* [Task goal]: An exact copy is needed of the lines in the entries below from the line with "Also, execute the SDV README.md examples." up to and including the line with "register is selected.", and of nothing else. Leave the pictures out.

[Rendered images with source text]
※
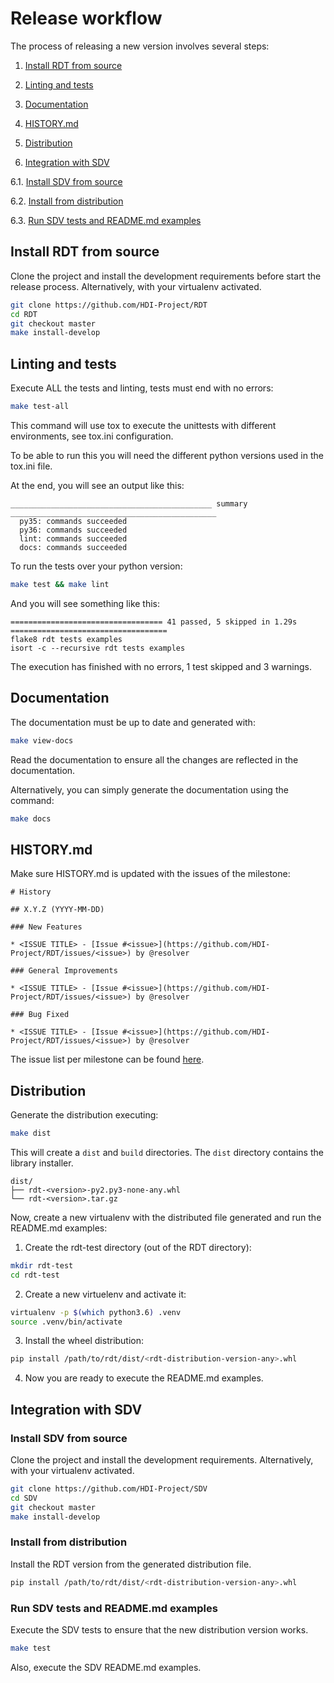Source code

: # Release workflow

The process of releasing a new version involves several steps:

1. [Install RDT from source](#install-rdt-from-source)

2. [Linting and tests](#linting-and-tests)

3. [Documentation](#documentation)

4. [HISTORY.md](#history.md)

5. [Distribution](#distribution)

6. [Integration with SDV](#integration-with-sdv)

6.1. [Install SDV from source](#install-sdv-from-source)

6.2. [Install from distribution](#install-from-distribution)

6.3. [Run SDV tests and README.md examples](#run-sdv-tests-and-readme.md-examples)

## Install RDT from source

Clone the project and install the development requirements before start the release process. Alternatively, with your virtualenv activated.

```bash
git clone https://github.com/HDI-Project/RDT
cd RDT
git checkout master
make install-develop
```

## Linting and tests

Execute ALL the tests and linting, tests must end with no errors:

```bash
make test-all
```

This command will use tox to execute the unittests with different environments, see tox.ini configuration.

To be able to run this you will need the different python versions used in the tox.ini file.

At the end, you will see an output like this:

```
_____________________________________________ summary ______________________________________________
  py35: commands succeeded
  py36: commands succeeded
  lint: commands succeeded
  docs: commands succeeded
```

To run the tests over your python version:

```bash
make test && make lint
```

And you will see something like this:

```
================================== 41 passed, 5 skipped in 1.29s ===================================
flake8 rdt tests examples
isort -c --recursive rdt tests examples
```

The execution has finished with no errors, 1 test skipped and 3 warnings.
		
## Documentation

The documentation must be up to date and generated with:

```bash
make view-docs
```

Read the documentation to ensure all the changes are reflected in the documentation.

Alternatively, you can simply generate the documentation using the command:

```bash
make docs
```

## HISTORY.md

Make sure HISTORY.md is updated with the issues of the milestone:

```
# History
	
## X.Y.Z (YYYY-MM-DD)
	
### New Features
	
* <ISSUE TITLE> - [Issue #<issue>](https://github.com/HDI-Project/RDT/issues/<issue>) by @resolver
	
### General Improvements
	
* <ISSUE TITLE> - [Issue #<issue>](https://github.com/HDI-Project/RDT/issues/<issue>) by @resolver
	
### Bug Fixed
	
* <ISSUE TITLE> - [Issue #<issue>](https://github.com/HDI-Project/RDT/issues/<issue>) by @resolver
```

The issue list per milestone can be found [here][milestones].

[milestones]: https://github.com/HDI-Project/RDT/milestones

## Distribution

Generate the distribution executing:

```bash
make dist
```

This will create a `dist` and `build` directories. The `dist` directory contains the library installer.

```
dist/
├── rdt-<version>-py2.py3-none-any.whl
└── rdt-<version>.tar.gz
```

Now, create a new virtualenv with the distributed file generated and run the README.md examples:

1. Create the rdt-test directory (out of the RDT directory):

```bash
mkdir rdt-test
cd rdt-test
```

2. Create a new virtuelenv and activate it:

```bash
virtualenv -p $(which python3.6) .venv
source .venv/bin/activate
```

3. Install the wheel distribution:

```bash
pip install /path/to/rdt/dist/<rdt-distribution-version-any>.whl
```

4. Now you are ready to execute the README.md examples.

## Integration with SDV

### Install SDV from source

Clone the project and install the development requirements. Alternatively, with your virtualenv activated.

```bash
git clone https://github.com/HDI-Project/SDV
cd SDV
git checkout master
make install-develop
```

### Install from distribution

Install the RDT version from the generated distribution file.

```bash
pip install /path/to/rdt/dist/<rdt-distribution-version-any>.whl
```

### Run SDV tests and README.md examples

Execute the SDV tests to ensure that the new distribution version works.

```bash
make test
```

Also, execute the SDV README.md examples.
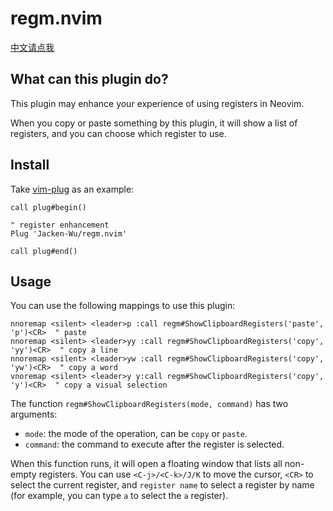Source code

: # regm.nvim

[中文请点我](./doc/zh_CN.md)

## What can this plugin do?

This plugin may enhance your experience of using registers in Neovim.

When you copy or paste something by this plugin, it will show a list of registers, and you can choose which register to use.

## Install

Take [vim-plug](https://github.com/junegunn/vim-plug) as an example:

```vim
call plug#begin()

" register enhancement
Plug 'Jacken-Wu/regm.nvim'

call plug#end()
```

## Usage

You can use the following mappings to use this plugin:

```vim
nnoremap <silent> <leader>p :call regm#ShowClipboardRegisters('paste', 'p')<CR>  " paste
nnoremap <silent> <leader>yy :call regm#ShowClipboardRegisters('copy', 'yy')<CR>  " copy a line
nnoremap <silent> <leader>yw :call regm#ShowClipboardRegisters('copy', 'yw')<CR>  " copy a word
vnoremap <silent> <leader>y y:call regm#ShowClipboardRegisters('copy', 'y')<CR>  " copy a visual selection
```

The function `regm#ShowClipboardRegisters(mode, command)` has two arguments:

- `mode`: the mode of the operation, can be `copy` or `paste`.
- `command`: the command to execute after the register is selected.

When this function runs, it will open a floating window that lists all non-empty registers. You can use `<C-j>/<C-k>/J/K` to move the cursor, `<CR>` to select the current register, and `register name` to select a register by name (for example, you can type `a` to select the `a` register).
※
* [Output]:
Also, execute the SDV README.md examples.
Source code

: # regm.nvim

[中文请点我](./doc/zh_CN.md)

## What can this plugin do?

This plugin may enhance your experience of using registers in Neovim.

When you copy or paste something by this plugin, it will show a list of registers, and you can choose which register to use.

## Install

Take [vim-plug](https://github.com/junegunn/vim-plug) as an example:

```vim
call plug#begin()

" register enhancement
Plug 'Jacken-Wu/regm.nvim'

call plug#end()
```

## Usage

You can use the following mappings to use this plugin:

```vim
nnoremap <silent> <leader>p :call regm#ShowClipboardRegisters('paste', 'p')<CR>  " paste
nnoremap <silent> <leader>yy :call regm#ShowClipboardRegisters('copy', 'yy')<CR>  " copy a line
nnoremap <silent> <leader>yw :call regm#ShowClipboardRegisters('copy', 'yw')<CR>  " copy a word
vnoremap <silent> <leader>y y:call regm#ShowClipboardRegisters('copy', 'y')<CR>  " copy a visual selection
```

The function `regm#ShowClipboardRegisters(mode, command)` has two arguments:

- `mode`: the mode of the operation, can be `copy` or `paste`.
- `command`: the command to execute after the register is selected.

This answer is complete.